» Activity
Pictures aside, every line of the listing should be given again exactly.

------ Supplied entries ------

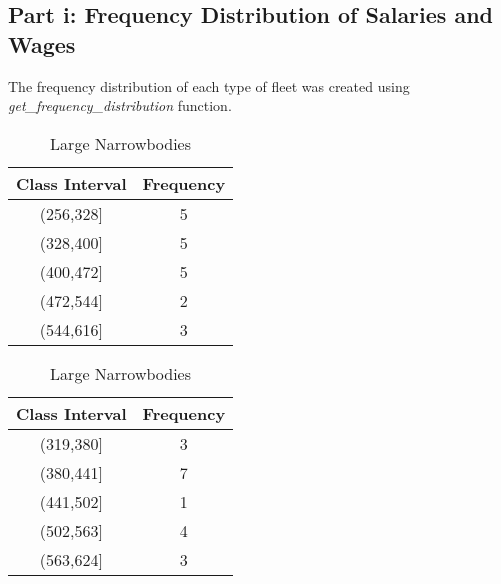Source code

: \subsection{Part i: Frequency Distribution of Salaries and Wages}

The frequency distribution of each type of fleet was created using
\textit{get\_frequency\_distribution} function.


\begin{table}[H]
    \centering
    \caption{Frequency Distribution of Salaries and Wages}

    \begin{minipage}{0.45\textwidth}
        \centering
        \caption*{Small Narrowbodies}
        \begin{tabular}{|c|c|}
            \hline
            Class Interval & Frequency \\
            \hline
            (256,328]      & 5         \\
            (328,400]      & 5         \\
            (400,472]      & 5         \\
            (472,544]      & 2         \\
            (544,616]      & 3         \\
            \hline
        \end{tabular}
    \end{minipage}%
    \hspace{0.05\textwidth} %
    \begin{minipage}{0.45\textwidth}
        \centering
        \caption*{Large Narrowbodies}
        \begin{tabular}{|c|c|}
            \hline
            Class Interval & Frequency \\
            \hline
            (319,380]      & 3         \\
            (380,441]      & 7         \\
            (441,502]      & 1         \\
            (502,563]      & 4         \\
            (563,624]      & 3         \\
            \hline
        \end{tabular}
    \end{minipage}
\end{table}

------

» Reply to the exercise
Source code

: \subsection{Part i: Frequency Distribution of Salaries and Wages}

The frequency distribution of each type of fleet was created using
\textit{get\_frequency\_distribution} function.


\begin{table}[H]
    \centering
    \caption{Frequency Distribution of Salaries and Wages}

    \begin{minipage}{0.45\textwidth}
        \centering
        \caption*{Small Narrowbodies}
        \begin{tabular}{|c|c|}
            \hline
            Class Interval & Frequency \\
            \hline
            (256,328]      & 5         \\
            (328,400]      & 5         \\
            (400,472]      & 5         \\
            (472,544]      & 2         \\
            (544,616]      & 3         \\
            \hline
        \end{tabular}
    \end{minipage}%
    \hspace{0.05\textwidth} %
    \begin{minipage}{0.45\textwidth}
        \centering
        \caption*{Large Narrowbodies}
        \begin{tabular}{|c|c|}
            \hline
            Class Interval & Frequency \\
            \hline
            (319,380]      & 3         \\
            (380,441]      & 7         \\
            (441,502]      & 1         \\
            (502,563]      & 4         \\
            (563,624]      & 3         \\
            \hline
        \end{tabular}
    \end{minipage}
\end{table}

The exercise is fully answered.